[Task description] Omit all pictures. Reproduce exactly the lines from the first line of the records below through the line with "Các điều kiện".

Records drawn from a dataset
################

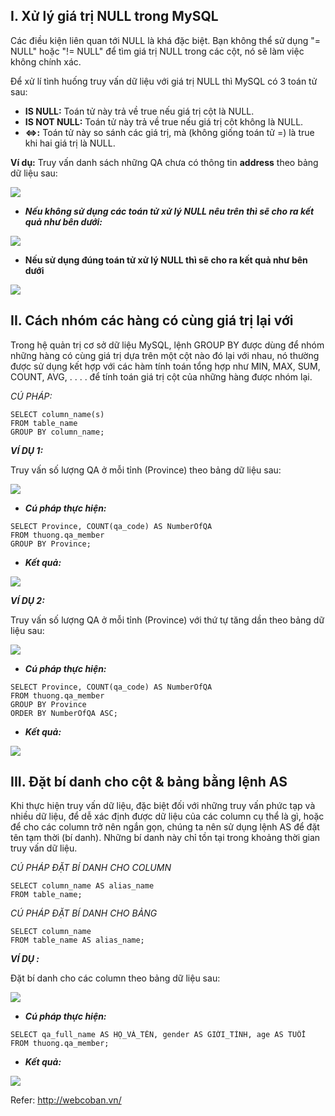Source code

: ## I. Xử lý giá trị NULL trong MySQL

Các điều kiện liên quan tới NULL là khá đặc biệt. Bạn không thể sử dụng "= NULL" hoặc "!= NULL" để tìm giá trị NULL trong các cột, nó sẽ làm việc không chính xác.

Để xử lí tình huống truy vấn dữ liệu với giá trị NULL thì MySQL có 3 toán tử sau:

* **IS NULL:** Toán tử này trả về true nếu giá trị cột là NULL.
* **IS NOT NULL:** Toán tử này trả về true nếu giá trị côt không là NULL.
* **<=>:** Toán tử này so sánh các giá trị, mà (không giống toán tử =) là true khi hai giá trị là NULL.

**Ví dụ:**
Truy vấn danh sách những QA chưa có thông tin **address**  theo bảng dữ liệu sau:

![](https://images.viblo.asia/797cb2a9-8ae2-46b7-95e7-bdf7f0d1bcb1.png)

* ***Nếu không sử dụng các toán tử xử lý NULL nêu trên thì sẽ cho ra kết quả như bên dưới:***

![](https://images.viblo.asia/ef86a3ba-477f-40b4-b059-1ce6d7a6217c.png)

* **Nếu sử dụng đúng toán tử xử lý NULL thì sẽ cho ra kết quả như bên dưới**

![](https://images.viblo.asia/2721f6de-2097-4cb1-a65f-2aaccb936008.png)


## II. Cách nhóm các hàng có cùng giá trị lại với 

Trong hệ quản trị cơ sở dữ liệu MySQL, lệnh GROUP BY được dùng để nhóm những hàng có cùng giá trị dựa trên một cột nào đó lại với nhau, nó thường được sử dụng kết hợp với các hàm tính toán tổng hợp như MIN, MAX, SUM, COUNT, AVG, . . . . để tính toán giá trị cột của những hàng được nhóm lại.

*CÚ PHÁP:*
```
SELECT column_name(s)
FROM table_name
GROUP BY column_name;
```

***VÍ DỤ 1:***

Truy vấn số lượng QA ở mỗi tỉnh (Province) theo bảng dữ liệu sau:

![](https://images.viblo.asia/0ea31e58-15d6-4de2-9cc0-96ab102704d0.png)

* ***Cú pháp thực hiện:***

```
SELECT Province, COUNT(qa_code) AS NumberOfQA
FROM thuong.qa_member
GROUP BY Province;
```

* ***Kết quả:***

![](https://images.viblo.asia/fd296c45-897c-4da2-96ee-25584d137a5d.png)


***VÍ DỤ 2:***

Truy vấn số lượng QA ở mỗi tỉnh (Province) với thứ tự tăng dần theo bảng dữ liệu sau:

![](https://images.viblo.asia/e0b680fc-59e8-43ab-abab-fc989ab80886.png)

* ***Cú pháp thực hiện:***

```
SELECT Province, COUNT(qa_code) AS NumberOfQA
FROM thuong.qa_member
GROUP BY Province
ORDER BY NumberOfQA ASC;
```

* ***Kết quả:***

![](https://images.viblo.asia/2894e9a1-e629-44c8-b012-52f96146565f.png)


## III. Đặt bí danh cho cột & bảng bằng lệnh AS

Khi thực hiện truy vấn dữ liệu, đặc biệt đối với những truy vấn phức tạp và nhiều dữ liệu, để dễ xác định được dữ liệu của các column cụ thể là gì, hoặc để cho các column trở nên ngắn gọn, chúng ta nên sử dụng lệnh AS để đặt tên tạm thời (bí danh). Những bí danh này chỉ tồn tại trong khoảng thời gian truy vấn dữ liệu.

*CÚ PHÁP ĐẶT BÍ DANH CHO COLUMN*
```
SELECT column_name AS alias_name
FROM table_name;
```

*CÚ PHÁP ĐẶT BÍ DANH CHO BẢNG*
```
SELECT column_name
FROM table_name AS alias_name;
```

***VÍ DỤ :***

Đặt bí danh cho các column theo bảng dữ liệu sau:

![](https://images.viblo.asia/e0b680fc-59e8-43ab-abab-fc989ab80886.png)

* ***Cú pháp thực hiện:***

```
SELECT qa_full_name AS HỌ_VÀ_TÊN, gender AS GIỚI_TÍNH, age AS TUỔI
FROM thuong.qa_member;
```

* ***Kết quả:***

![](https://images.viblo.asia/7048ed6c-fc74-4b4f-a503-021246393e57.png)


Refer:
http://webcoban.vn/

################

[Written answer]
Source code

: ## I. Xử lý giá trị NULL trong MySQL

Các điều kiện liên quan tới NULL là khá đặc biệt. Bạn không thể sử dụng "= NULL" hoặc "!= NULL" để tìm giá trị NULL trong các cột, nó sẽ làm việc không chính xác.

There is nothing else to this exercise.